DATA SECTION START

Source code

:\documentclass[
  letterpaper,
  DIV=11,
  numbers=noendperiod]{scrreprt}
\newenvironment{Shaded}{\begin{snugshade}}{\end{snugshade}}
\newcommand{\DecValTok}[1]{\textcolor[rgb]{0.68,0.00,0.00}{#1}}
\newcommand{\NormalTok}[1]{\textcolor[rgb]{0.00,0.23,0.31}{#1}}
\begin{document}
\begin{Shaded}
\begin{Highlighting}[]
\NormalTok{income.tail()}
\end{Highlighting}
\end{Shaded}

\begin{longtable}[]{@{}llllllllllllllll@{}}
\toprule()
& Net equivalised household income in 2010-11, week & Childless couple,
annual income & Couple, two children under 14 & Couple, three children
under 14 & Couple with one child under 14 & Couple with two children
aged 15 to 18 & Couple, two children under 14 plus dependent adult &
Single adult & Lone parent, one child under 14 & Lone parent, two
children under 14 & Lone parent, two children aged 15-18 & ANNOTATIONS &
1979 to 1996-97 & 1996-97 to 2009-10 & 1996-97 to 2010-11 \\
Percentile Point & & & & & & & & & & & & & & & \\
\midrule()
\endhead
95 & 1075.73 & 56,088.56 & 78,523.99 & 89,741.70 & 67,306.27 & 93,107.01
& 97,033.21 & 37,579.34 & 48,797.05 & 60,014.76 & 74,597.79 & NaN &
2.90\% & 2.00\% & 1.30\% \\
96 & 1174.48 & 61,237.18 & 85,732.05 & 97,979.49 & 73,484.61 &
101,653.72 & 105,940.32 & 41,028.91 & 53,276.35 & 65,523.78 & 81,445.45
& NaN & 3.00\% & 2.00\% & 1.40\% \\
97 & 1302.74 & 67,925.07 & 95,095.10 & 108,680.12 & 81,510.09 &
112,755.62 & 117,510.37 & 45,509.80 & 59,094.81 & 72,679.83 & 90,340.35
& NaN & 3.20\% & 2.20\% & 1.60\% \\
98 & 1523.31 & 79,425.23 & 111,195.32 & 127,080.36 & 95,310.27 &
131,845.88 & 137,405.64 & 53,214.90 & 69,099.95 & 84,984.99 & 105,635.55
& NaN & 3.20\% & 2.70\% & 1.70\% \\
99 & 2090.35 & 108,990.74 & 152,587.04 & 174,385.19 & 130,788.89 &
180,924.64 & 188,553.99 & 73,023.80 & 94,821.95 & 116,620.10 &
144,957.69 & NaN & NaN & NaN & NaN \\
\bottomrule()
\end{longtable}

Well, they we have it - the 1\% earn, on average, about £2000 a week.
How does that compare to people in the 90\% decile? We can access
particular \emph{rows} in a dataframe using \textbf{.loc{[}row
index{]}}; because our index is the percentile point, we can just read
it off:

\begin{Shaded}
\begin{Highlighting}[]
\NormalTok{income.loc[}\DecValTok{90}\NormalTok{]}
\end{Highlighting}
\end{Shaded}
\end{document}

DATA SECTION END

The answer is the full set of records, printed exactly as given.

### EXPECTED ANSWER
Source code

:\documentclass[
  letterpaper,
  DIV=11,
  numbers=noendperiod]{scrreprt}
\newenvironment{Shaded}{\begin{snugshade}}{\end{snugshade}}
\newcommand{\DecValTok}[1]{\textcolor[rgb]{0.68,0.00,0.00}{#1}}
\newcommand{\NormalTok}[1]{\textcolor[rgb]{0.00,0.23,0.31}{#1}}
\begin{document}
\begin{Shaded}
\begin{Highlighting}[]
\NormalTok{income.tail()}
\end{Highlighting}
\end{Shaded}

\begin{longtable}[]{@{}llllllllllllllll@{}}
\toprule()
& Net equivalised household income in 2010-11, week & Childless couple,
annual income & Couple, two children under 14 & Couple, three children
under 14 & Couple with one child under 14 & Couple with two children
aged 15 to 18 & Couple, two children under 14 plus dependent adult &
Single adult & Lone parent, one child under 14 & Lone parent, two
children under 14 & Lone parent, two children aged 15-18 & ANNOTATIONS &
1979 to 1996-97 & 1996-97 to 2009-10 & 1996-97 to 2010-11 \\
Percentile Point & & & & & & & & & & & & & & & \\
\midrule()
\endhead
95 & 1075.73 & 56,088.56 & 78,523.99 & 89,741.70 & 67,306.27 & 93,107.01
& 97,033.21 & 37,579.34 & 48,797.05 & 60,014.76 & 74,597.79 & NaN &
2.90\% & 2.00\% & 1.30\% \\
96 & 1174.48 & 61,237.18 & 85,732.05 & 97,979.49 & 73,484.61 &
101,653.72 & 105,940.32 & 41,028.91 & 53,276.35 & 65,523.78 & 81,445.45
& NaN & 3.00\% & 2.00\% & 1.40\% \\
97 & 1302.74 & 67,925.07 & 95,095.10 & 108,680.12 & 81,510.09 &
112,755.62 & 117,510.37 & 45,509.80 & 59,094.81 & 72,679.83 & 90,340.35
& NaN & 3.20\% & 2.20\% & 1.60\% \\
98 & 1523.31 & 79,425.23 & 111,195.32 & 127,080.36 & 95,310.27 &
131,845.88 & 137,405.64 & 53,214.90 & 69,099.95 & 84,984.99 & 105,635.55
& NaN & 3.20\% & 2.70\% & 1.70\% \\
99 & 2090.35 & 108,990.74 & 152,587.04 & 174,385.19 & 130,788.89 &
180,924.64 & 188,553.99 & 73,023.80 & 94,821.95 & 116,620.10 &
144,957.69 & NaN & NaN & NaN & NaN \\
\bottomrule()
\end{longtable}

Well, they we have it - the 1\% earn, on average, about £2000 a week.
How does that compare to people in the 90\% decile? We can access
particular \emph{rows} in a dataframe using \textbf{.loc{[}row
index{]}}; because our index is the percentile point, we can just read
it off:

\begin{Shaded}
\begin{Highlighting}[]
\NormalTok{income.loc[}\DecValTok{90}\NormalTok{]}
\end{Highlighting}
\end{Shaded}
\end{document}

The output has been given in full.